● BRIEF:
Please output exactly the part of the records below that opens with the line containing "To understand if" and closes with the line containing "We observed 10", both lines included, and nothing else.

***

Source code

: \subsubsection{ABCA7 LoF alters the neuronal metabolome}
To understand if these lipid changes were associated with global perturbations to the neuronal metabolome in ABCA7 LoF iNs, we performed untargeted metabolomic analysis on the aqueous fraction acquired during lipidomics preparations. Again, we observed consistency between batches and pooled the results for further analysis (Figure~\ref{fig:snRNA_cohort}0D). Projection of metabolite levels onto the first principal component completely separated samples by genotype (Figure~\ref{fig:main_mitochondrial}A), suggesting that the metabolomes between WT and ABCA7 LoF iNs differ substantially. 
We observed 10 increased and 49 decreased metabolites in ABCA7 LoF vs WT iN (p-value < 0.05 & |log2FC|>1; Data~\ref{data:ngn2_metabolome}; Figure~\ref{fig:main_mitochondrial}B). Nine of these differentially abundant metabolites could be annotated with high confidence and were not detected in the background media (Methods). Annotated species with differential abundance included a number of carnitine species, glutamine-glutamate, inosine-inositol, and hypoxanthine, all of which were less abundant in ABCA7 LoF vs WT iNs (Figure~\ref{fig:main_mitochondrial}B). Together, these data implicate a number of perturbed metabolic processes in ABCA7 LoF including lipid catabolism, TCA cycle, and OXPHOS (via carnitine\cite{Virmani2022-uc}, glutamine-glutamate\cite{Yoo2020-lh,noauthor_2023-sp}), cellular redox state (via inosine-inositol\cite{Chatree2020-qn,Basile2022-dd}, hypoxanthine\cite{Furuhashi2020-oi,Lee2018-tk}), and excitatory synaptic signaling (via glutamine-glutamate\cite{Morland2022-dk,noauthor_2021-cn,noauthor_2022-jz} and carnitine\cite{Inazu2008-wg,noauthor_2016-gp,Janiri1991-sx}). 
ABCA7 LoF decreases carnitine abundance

***

● EXERCISE ANSWER:
To understand if these lipid changes were associated with global perturbations to the neuronal metabolome in ABCA7 LoF iNs, we performed untargeted metabolomic analysis on the aqueous fraction acquired during lipidomics preparations. Again, we observed consistency between batches and pooled the results for further analysis (Figure~\ref{fig:snRNA_cohort}0D). Projection of metabolite levels onto the first principal component completely separated samples by genotype (Figure~\ref{fig:main_mitochondrial}A), suggesting that the metabolomes between WT and ABCA7 LoF iNs differ substantially. 
We observed 10 increased and 49 decreased metabolites in ABCA7 LoF vs WT iN (p-value < 0.05 & |log2FC|>1; Data~\ref{data:ngn2_metabolome}; Figure~\ref{fig:main_mitochondrial}B). Nine of these differentially abundant metabolites could be annotated with high confidence and were not detected in the background media (Methods). Annotated species with differential abundance included a number of carnitine species, glutamine-glutamate, inosine-inositol, and hypoxanthine, all of which were less abundant in ABCA7 LoF vs WT iNs (Figure~\ref{fig:main_mitochondrial}B). Together, these data implicate a number of perturbed metabolic processes in ABCA7 LoF including lipid catabolism, TCA cycle, and OXPHOS (via carnitine\cite{Virmani2022-uc}, glutamine-glutamate\cite{Yoo2020-lh,noauthor_2023-sp}), cellular redox state (via inosine-inositol\cite{Chatree2020-qn,Basile2022-dd}, hypoxanthine\cite{Furuhashi2020-oi,Lee2018-tk}), and excitatory synaptic signaling (via glutamine-glutamate\cite{Morland2022-dk,noauthor_2021-cn,noauthor_2022-jz} and carnitine\cite{Inazu2008-wg,noauthor_2016-gp,Janiri1991-sx}). 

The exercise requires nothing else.